Николай Гаврилов. Загадка пожара Москвы 1812 года

Опубликовано: Гаврилов Н.Д. Загадка пожара Москвы 1812 года // Информационно-аналитический вестник «Аномалия». 2013. № 4. С. 12—15. (Конспект доклада на III Международной научно-практической конференции «Непознанное. Традиции и современность», 12.10.2013, Москва, Дом Брюсова).

Более двух веков назад отгремела Отечественная война 1812 года. Она оставила неизгладимый след в памяти современников и потомков. Эти события  вызывают неподдельный интерес и в наши дни. Москва оказалась магнитом, неодолимо притягивавшим к себе могущественного врага на его погибель. Среди загадок, доставшихся нам с той далёкой эпохи, — причина грандиозного пожара, охватившего первопрестольную и уничтожившего ¾ всех её зданий.

До недавнего времени господствующая версия состояла в том, что пожар Москвы был выражением протеста москвичей, их нежеланием быть под властью неприятеля: жители сами поджигают столицу.

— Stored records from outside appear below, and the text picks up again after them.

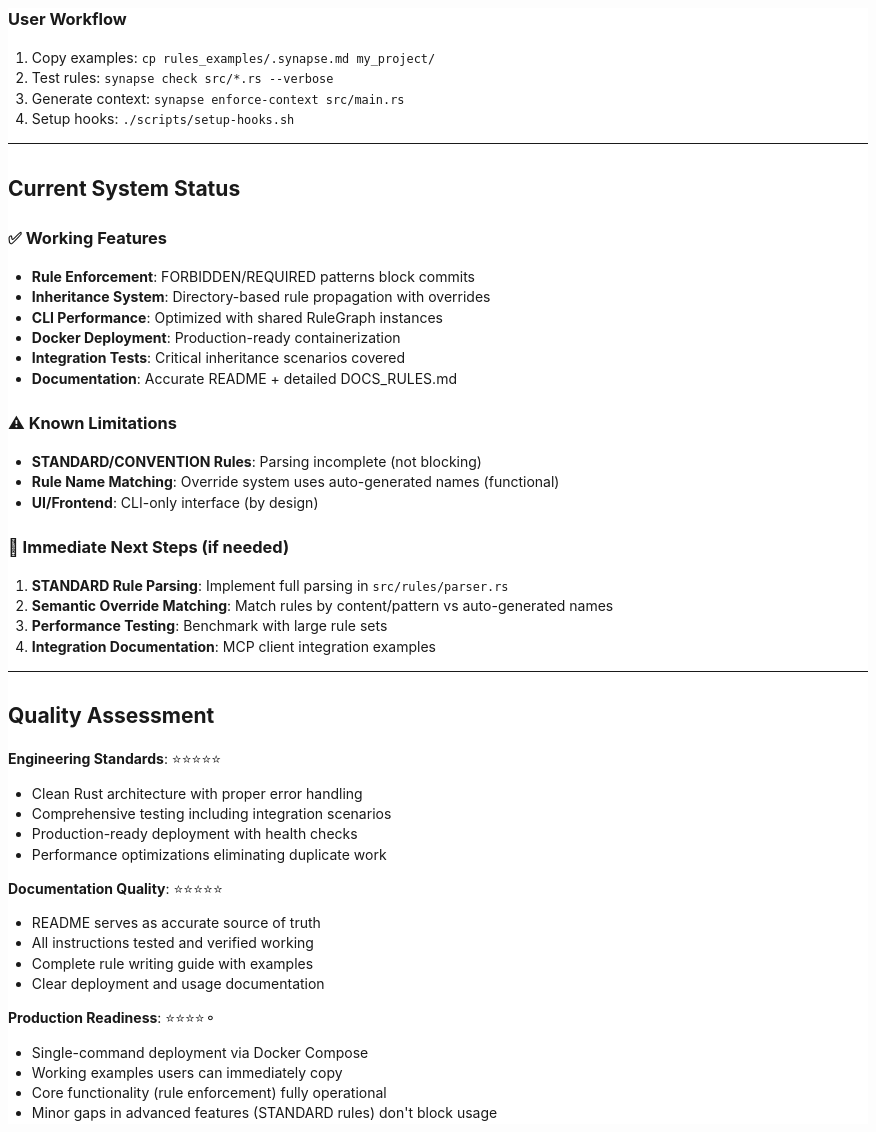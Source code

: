 ### User Workflow
1. Copy examples: `cp rules_examples/.synapse.md my_project/`
2. Test rules: `synapse check src/*.rs --verbose` 
3. Generate context: `synapse enforce-context src/main.rs`
4. Setup hooks: `./scripts/setup-hooks.sh`

---

## Current System Status

### ✅ Working Features
- **Rule Enforcement**: FORBIDDEN/REQUIRED patterns block commits
- **Inheritance System**: Directory-based rule propagation with overrides
- **CLI Performance**: Optimized with shared RuleGraph instances
- **Docker Deployment**: Production-ready containerization
- **Integration Tests**: Critical inheritance scenarios covered
- **Documentation**: Accurate README + detailed DOCS_RULES.md

### ⚠️ Known Limitations
- **STANDARD/CONVENTION Rules**: Parsing incomplete (not blocking)
- **Rule Name Matching**: Override system uses auto-generated names (functional)
- **UI/Frontend**: CLI-only interface (by design)

### 🎯 Immediate Next Steps (if needed)
1. **STANDARD Rule Parsing**: Implement full parsing in `src/rules/parser.rs`
2. **Semantic Override Matching**: Match rules by content/pattern vs auto-generated names
3. **Performance Testing**: Benchmark with large rule sets
4. **Integration Documentation**: MCP client integration examples

---

## Quality Assessment

**Engineering Standards**: ⭐⭐⭐⭐⭐  
- Clean Rust architecture with proper error handling
- Comprehensive testing including integration scenarios  
- Production-ready deployment with health checks
- Performance optimizations eliminating duplicate work

**Documentation Quality**: ⭐⭐⭐⭐⭐  
- README serves as accurate source of truth
- All instructions tested and verified working
- Complete rule writing guide with examples
- Clear deployment and usage documentation

**Production Readiness**: ⭐⭐⭐⭐⚬  
- Single-command deployment via Docker Compose
- Working examples users can immediately copy
- Core functionality (rule enforcement) fully operational  
- Minor gaps in advanced features (STANDARD rules) don't block usage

Чтобы подтвердить или опровергнуть её необходимо обратиться ко всему комплексу источников о событиях 1812 года, от свидетельств очевидцев, до трудов историков. Немалой подмогой тут и полотна художников первой трети XIX века и, отчасти, литературные произведения, поскольку автор, тот же Л.Н. Толстой, вольно или невольно эмпатически вживается в образ героев, кожей чувствует веяния времени.

Является ли деятельность москвичей-поджигателей накануне сдачи города единственно-возможной причиной пожара? Или же это собственно французы подожгли город в процессе грабежа? Поиск ответа на вопросы сопряжен с рядом трудностей: во-первых, наверняка, его организаторы постарались скрыть следы своего деяния и, во-вторых, с самого начала в решение проблемы вмешиваются причины идеологического и политического характера. Существовали в разный период версии и о причастности к пожару московского генерал-губернатора, и М.И. Кутузова, возможно, приказавшего уничтожить неэвакуированные провиантские склады. Идею «от обратного» приписывали даже Александру I, который в письме наследнику шведского престола Бернадотту 19 сентября недвусмысленно обвинял в пожаре Наполеона: «…не нашел в Москве ни богатств, которых жаждал, ни мира, который надеялся здесь продиктовать».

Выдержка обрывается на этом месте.